2. Results and Discussion
2.1. Results
2.1.1. Evaluation of Surface Roughness
p-Thr-binding and machined (control) surfaces were examined by scanning electron microscopy (SEM) (Figure 1).
Both groups showed evidence of machine turning, but the p-Thr binding surface was rougher than the control surface (Ra: 0.41 ± 0.01 vs. 0.24 ± 0.02; P < 0.001) (Table 1).
2.1.2. Measurement of Initial Cell Attachment
The degree of initial cell attachment to the p-Thr-binding surface and machined surface was evaluated after 24 h of incubation (Figure 2). Cell attachment was greater in the p-Thr binding surface than in the control (0.22 ± 0.00 vs. 0.18 ± 0.00; P < 0.001).
2.1.3. Measurement of Removal Torque and Bone-Implant Contact
Removal torque (RT) was measured using a digital torque gauge (Figure 3). The RT value was higher in the p-Thr-binding condition than in the control (10.77 ± 2.34 vs. 7.67 ± 1.59 N·cm; P = 0.011).

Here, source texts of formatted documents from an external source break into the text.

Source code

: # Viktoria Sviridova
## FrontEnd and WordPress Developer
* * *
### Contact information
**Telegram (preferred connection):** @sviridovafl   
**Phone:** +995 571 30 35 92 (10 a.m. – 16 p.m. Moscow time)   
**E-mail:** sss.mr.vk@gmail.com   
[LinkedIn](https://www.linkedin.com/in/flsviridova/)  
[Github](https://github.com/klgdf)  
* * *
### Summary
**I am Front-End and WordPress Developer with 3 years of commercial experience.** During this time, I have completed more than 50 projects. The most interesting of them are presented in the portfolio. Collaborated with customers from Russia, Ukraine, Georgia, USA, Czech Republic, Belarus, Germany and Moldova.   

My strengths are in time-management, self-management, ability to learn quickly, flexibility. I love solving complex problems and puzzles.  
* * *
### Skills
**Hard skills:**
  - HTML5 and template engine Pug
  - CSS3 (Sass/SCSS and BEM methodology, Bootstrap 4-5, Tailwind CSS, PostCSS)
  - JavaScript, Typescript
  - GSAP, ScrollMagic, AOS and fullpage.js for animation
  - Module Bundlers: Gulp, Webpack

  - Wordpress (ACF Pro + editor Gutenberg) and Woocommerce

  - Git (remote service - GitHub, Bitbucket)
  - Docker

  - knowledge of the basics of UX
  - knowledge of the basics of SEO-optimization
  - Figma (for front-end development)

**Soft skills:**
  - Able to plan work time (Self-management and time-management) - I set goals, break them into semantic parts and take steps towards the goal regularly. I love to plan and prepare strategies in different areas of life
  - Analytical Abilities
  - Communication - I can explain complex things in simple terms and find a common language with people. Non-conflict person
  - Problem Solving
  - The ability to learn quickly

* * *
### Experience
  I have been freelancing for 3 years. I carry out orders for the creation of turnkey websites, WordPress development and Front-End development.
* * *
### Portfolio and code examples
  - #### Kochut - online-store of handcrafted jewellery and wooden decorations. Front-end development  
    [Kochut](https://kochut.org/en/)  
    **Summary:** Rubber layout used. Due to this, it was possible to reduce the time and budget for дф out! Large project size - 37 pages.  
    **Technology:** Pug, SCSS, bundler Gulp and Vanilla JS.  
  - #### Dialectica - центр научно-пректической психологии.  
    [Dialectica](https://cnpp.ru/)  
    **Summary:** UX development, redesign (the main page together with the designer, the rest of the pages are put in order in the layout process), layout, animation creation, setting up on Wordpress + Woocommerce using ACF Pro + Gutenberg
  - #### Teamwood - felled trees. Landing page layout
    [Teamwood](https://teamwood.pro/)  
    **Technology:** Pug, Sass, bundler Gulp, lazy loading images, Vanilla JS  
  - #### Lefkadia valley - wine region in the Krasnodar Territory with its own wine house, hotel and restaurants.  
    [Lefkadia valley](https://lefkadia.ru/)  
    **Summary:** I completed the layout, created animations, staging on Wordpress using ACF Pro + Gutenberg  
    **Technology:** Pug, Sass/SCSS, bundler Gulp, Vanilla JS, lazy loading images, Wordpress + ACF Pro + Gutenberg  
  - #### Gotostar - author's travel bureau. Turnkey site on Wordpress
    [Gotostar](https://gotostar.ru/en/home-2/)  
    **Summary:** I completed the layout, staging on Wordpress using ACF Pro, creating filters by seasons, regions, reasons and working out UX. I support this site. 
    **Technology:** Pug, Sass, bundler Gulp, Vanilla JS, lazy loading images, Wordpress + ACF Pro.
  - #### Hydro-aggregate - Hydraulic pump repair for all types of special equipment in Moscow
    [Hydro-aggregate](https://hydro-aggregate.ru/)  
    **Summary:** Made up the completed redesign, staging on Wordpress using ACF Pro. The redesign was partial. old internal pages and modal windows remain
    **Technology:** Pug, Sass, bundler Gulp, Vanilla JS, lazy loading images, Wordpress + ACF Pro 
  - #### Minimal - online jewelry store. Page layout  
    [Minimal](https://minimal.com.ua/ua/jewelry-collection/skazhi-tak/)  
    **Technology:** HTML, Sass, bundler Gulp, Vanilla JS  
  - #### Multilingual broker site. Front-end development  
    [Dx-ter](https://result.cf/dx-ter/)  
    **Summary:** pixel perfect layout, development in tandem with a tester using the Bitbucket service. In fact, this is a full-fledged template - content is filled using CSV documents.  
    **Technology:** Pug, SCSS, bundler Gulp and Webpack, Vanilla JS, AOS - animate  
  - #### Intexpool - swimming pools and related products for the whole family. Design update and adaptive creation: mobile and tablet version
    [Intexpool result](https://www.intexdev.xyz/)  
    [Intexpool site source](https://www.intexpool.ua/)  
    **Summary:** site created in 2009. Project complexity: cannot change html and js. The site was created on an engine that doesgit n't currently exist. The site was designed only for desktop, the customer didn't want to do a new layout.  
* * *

A similar trend was observed for the bone-implant contact (BIC) ratio (62.2% ± 6.1% vs. 38.1% ± 11.3; P = 0.016) (Figure 4).
2.1.4. Histological Observations
Osseointegration was detected for both types of implant (Figure 5 and Figure 6). The p-Thr binding surface made contact with bone to a greater degree than the control implant, particularly at the collar portion of the implant surface; bone formation occurred towards the cortical bone portion near the bottom of the implant, where the bone marrow was located.
2.2. Discussion
The results of this study indicate that a p-Thr-binding surface can increase osseointegration as determined by RT and BIC values. Rough implant surfaces can achieve greater primary stability because of increased contact between the surface and surrounding bone, which enhances osseointegration by stimulating bone growth, thereby reducing the risk of implant failure during the early healing phase [13]. Recent studies have suggested that rough surfaces are associated with a higher risk of peri-implantitis than smooth surfaces over a long period, as they also permit attachment of bacterial cells [14,15]. However, smooth and rough surfaces are similar in terms of osseointegration capacity at secondary stability during the healing phase [13]. The extent of bone resorption resulting from experimental peri-implantitis was greater for implants with a TiUnite surface (Ra 1.1) than for those with a machine-tuned surface [14].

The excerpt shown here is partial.